(Beginning of The input)

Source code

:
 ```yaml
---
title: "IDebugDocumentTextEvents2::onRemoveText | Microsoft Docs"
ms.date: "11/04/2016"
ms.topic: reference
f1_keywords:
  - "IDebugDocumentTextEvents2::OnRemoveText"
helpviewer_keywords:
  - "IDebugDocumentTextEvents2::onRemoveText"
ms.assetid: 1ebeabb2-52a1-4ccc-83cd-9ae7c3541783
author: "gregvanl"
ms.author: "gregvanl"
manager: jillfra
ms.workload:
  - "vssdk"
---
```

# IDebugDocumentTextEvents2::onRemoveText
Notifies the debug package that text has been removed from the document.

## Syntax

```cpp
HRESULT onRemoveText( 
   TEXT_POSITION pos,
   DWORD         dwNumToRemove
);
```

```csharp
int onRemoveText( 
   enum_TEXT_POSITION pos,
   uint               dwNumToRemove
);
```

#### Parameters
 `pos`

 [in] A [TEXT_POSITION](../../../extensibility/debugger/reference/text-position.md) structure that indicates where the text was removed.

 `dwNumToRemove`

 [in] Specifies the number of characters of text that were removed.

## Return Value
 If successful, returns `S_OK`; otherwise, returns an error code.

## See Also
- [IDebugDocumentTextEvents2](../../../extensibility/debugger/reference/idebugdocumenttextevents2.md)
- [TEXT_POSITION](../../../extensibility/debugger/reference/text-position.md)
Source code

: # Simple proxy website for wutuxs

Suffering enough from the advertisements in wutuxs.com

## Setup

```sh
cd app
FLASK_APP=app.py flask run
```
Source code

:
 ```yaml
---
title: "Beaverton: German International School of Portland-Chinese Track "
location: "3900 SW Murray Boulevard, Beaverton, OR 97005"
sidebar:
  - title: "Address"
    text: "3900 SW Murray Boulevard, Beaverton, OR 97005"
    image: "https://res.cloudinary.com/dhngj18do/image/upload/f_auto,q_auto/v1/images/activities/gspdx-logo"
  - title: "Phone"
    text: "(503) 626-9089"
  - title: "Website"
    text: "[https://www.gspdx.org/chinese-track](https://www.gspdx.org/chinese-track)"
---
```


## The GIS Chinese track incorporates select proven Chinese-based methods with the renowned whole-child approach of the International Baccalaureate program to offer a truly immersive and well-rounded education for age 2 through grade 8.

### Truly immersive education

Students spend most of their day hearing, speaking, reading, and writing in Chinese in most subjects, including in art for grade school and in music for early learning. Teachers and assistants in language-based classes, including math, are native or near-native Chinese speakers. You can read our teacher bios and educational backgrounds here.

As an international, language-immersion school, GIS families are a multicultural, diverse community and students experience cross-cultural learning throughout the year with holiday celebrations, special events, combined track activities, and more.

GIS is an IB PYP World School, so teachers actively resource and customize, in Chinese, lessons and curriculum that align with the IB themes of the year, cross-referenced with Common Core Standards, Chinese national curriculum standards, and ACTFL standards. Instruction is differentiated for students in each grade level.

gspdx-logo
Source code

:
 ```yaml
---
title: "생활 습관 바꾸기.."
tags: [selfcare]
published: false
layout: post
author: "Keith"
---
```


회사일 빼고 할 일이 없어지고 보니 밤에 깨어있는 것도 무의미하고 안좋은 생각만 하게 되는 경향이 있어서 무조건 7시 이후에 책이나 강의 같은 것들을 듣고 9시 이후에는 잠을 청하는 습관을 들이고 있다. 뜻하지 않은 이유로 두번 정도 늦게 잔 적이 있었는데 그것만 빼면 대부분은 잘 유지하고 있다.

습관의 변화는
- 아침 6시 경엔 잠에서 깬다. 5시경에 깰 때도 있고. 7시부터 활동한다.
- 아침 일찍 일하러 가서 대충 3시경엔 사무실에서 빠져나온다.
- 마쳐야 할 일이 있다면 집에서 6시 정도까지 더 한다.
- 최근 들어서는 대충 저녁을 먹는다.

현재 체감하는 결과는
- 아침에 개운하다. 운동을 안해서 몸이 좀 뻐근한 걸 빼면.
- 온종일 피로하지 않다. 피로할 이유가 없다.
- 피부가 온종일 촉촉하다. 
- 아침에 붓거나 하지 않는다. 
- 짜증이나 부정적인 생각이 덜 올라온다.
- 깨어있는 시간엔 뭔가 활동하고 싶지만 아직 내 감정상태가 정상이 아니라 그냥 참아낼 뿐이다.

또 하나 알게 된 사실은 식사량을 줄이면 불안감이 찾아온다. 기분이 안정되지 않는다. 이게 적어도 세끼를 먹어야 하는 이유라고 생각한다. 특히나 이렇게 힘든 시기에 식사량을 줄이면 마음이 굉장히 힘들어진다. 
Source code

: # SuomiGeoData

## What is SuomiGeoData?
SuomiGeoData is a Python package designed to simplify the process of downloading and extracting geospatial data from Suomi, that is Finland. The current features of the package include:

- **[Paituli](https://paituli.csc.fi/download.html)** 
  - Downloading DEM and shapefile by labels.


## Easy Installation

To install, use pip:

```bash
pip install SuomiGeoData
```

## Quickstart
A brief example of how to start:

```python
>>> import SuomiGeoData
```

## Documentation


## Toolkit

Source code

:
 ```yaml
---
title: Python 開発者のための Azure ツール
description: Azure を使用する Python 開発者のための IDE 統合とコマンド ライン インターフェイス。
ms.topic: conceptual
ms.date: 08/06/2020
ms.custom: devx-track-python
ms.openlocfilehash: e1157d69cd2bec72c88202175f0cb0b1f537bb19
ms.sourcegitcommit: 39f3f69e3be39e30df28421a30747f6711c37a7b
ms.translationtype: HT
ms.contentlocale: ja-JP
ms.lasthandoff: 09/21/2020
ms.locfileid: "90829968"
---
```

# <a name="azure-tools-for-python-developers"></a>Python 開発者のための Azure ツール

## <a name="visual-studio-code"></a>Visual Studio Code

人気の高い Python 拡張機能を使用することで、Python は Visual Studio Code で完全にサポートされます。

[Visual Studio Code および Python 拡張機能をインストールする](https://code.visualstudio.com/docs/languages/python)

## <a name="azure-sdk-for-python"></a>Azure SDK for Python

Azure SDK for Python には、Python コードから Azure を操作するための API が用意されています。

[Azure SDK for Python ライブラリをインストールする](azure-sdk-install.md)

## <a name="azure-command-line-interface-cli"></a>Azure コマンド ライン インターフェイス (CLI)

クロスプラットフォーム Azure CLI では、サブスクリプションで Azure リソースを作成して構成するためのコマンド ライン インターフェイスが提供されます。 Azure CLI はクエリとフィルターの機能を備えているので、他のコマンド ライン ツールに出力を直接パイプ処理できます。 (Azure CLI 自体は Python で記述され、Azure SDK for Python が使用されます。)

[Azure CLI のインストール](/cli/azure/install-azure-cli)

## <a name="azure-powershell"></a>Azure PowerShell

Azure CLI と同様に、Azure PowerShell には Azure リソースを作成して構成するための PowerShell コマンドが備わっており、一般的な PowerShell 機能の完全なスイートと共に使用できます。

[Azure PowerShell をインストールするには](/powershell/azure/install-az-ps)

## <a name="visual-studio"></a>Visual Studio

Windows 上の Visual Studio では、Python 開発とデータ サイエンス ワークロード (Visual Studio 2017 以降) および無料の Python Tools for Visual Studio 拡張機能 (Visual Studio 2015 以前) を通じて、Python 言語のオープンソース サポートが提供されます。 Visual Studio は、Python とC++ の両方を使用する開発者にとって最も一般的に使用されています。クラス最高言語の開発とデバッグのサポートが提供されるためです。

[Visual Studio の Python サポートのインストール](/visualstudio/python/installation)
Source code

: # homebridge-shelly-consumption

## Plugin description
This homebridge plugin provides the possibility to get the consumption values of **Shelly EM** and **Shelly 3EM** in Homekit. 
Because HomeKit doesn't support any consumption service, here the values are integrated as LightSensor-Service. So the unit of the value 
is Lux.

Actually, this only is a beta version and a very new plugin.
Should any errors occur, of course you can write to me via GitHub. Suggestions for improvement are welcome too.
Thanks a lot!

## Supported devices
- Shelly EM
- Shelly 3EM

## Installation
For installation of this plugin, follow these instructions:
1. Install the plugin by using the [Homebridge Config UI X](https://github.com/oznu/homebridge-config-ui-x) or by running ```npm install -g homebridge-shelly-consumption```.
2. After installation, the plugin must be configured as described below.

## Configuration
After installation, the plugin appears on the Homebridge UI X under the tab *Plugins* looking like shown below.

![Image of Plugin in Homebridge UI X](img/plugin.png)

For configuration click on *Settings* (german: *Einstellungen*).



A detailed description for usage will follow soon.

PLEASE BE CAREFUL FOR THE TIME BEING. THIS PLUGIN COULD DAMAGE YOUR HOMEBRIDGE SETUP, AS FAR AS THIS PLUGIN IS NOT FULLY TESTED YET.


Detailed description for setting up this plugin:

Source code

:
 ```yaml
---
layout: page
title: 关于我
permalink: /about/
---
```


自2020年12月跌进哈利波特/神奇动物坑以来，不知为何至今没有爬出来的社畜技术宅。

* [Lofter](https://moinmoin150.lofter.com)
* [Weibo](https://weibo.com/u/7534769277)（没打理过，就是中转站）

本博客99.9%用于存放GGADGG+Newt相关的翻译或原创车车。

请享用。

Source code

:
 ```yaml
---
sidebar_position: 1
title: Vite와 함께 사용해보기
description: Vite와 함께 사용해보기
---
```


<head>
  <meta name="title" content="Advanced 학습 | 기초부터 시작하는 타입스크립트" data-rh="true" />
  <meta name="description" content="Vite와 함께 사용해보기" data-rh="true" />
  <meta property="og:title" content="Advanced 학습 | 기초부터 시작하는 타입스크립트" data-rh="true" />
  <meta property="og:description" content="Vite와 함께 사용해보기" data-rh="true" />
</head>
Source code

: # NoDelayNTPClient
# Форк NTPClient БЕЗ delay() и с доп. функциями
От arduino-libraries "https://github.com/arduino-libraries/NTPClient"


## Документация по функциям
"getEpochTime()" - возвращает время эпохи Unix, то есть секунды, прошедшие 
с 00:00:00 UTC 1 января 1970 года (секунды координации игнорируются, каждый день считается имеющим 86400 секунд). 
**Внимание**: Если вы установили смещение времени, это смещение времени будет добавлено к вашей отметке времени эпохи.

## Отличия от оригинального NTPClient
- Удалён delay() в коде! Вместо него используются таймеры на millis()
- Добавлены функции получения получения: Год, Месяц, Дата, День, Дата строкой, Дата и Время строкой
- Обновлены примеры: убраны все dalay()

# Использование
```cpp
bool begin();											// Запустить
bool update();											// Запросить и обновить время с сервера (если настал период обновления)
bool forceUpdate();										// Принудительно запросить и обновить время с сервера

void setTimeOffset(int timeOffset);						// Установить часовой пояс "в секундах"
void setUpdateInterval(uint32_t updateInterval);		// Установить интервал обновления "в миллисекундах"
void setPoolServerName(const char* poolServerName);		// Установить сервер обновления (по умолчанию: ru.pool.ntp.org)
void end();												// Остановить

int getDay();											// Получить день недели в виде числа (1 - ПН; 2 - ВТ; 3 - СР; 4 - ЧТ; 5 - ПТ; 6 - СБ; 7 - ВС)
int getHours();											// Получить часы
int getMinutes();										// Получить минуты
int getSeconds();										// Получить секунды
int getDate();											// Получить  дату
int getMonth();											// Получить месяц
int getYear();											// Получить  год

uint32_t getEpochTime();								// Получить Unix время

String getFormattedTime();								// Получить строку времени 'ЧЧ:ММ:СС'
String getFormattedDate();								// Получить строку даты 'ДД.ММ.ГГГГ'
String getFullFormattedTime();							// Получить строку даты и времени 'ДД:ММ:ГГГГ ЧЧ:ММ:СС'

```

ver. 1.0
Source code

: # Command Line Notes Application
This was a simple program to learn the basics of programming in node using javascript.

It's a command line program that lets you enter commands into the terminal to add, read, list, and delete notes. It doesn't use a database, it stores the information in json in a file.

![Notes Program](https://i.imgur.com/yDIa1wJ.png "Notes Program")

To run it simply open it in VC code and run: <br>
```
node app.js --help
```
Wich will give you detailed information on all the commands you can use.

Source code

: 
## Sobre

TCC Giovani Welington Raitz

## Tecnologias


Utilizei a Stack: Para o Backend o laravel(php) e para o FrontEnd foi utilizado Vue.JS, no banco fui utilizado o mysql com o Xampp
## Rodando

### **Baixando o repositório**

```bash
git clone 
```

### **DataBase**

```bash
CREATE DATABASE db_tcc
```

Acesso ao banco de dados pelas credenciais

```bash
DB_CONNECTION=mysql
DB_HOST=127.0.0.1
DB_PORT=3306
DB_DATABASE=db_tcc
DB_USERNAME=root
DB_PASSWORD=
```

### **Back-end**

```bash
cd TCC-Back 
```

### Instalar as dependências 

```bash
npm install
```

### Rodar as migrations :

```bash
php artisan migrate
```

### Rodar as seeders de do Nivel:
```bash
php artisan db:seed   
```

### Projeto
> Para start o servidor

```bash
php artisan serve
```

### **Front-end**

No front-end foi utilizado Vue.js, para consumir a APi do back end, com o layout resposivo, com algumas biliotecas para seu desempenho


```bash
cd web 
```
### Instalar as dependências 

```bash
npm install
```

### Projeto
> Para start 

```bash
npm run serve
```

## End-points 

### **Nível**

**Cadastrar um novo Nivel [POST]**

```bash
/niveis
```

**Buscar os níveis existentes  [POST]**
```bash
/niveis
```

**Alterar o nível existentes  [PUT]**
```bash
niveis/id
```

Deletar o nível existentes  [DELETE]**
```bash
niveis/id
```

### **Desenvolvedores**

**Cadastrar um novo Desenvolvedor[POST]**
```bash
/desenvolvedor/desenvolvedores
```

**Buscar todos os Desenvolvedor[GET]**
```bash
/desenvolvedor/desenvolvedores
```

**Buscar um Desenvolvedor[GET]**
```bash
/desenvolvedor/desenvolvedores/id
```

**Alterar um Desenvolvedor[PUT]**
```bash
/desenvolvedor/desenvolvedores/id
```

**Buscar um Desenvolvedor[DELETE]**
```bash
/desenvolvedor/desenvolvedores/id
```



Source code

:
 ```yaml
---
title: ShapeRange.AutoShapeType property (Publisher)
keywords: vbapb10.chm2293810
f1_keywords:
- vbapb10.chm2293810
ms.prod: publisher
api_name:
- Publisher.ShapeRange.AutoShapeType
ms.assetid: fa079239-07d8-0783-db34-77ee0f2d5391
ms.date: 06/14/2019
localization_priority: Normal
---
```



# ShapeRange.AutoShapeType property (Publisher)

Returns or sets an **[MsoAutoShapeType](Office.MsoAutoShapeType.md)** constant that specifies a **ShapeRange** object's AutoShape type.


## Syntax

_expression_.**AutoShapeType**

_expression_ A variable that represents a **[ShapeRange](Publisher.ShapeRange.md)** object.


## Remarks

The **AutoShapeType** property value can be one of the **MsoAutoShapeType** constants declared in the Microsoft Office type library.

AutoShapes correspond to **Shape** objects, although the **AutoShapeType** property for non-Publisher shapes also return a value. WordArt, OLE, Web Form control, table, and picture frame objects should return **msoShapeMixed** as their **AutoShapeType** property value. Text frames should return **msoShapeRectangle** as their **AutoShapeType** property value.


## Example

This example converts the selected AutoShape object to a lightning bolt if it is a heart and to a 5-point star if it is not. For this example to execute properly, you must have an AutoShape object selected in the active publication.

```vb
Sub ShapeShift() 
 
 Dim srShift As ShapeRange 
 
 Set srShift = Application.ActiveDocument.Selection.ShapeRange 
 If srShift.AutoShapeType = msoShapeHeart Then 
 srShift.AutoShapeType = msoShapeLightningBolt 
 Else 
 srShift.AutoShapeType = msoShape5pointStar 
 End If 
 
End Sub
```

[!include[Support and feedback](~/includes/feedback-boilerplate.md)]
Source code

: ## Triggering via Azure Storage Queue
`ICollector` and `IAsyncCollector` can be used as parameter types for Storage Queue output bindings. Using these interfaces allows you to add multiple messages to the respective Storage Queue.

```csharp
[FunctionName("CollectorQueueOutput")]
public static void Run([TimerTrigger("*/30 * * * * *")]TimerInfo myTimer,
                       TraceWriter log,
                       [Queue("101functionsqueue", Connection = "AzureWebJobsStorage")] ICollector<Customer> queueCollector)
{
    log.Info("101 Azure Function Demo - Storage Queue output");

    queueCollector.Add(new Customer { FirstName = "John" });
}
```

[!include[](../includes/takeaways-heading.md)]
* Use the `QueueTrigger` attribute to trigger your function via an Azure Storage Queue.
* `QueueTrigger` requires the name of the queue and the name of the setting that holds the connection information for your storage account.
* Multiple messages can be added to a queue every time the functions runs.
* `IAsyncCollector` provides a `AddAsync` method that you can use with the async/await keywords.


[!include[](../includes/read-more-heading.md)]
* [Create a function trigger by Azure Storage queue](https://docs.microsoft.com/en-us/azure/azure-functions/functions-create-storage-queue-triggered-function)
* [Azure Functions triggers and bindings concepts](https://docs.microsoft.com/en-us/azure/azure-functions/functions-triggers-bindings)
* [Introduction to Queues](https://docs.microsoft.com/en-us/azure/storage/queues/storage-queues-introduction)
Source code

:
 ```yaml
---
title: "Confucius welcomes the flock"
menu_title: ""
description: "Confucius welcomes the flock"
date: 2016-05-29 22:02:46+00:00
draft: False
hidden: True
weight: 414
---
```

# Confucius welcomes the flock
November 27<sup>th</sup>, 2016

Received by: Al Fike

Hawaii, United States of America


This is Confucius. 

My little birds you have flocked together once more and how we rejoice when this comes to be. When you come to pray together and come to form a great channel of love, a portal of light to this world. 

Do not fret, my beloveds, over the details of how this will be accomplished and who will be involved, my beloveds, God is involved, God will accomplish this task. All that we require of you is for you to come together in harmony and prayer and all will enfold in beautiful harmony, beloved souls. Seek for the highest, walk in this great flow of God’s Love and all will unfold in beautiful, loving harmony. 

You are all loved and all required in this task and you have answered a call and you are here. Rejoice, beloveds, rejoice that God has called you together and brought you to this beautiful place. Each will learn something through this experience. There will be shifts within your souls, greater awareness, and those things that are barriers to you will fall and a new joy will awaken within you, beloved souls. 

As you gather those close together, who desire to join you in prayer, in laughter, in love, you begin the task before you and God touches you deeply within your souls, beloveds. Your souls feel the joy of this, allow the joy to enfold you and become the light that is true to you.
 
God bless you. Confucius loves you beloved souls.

(End of The input)

* [Work instructions]:
Please copy exactly the lines from the first line of the records above through the line containing "## See Also", including both, and nothing more.

* [Output for this exercise]:
Source code

:
 ```yaml
---
title: "IDebugDocumentTextEvents2::onRemoveText | Microsoft Docs"
ms.date: "11/04/2016"
ms.topic: reference
f1_keywords:
  - "IDebugDocumentTextEvents2::OnRemoveText"
helpviewer_keywords:
  - "IDebugDocumentTextEvents2::onRemoveText"
ms.assetid: 1ebeabb2-52a1-4ccc-83cd-9ae7c3541783
author: "gregvanl"
ms.author: "gregvanl"
manager: jillfra
ms.workload:
  - "vssdk"
---
```

# IDebugDocumentTextEvents2::onRemoveText
Notifies the debug package that text has been removed from the document.

## Syntax

```cpp
HRESULT onRemoveText( 
   TEXT_POSITION pos,
   DWORD         dwNumToRemove
);
```

```csharp
int onRemoveText( 
   enum_TEXT_POSITION pos,
   uint               dwNumToRemove
);
```

#### Parameters
 `pos`

 [in] A [TEXT_POSITION](../../../extensibility/debugger/reference/text-position.md) structure that indicates where the text was removed.

 `dwNumToRemove`

 [in] Specifies the number of characters of text that were removed.

## Return Value
 If successful, returns `S_OK`; otherwise, returns an error code.

## See Also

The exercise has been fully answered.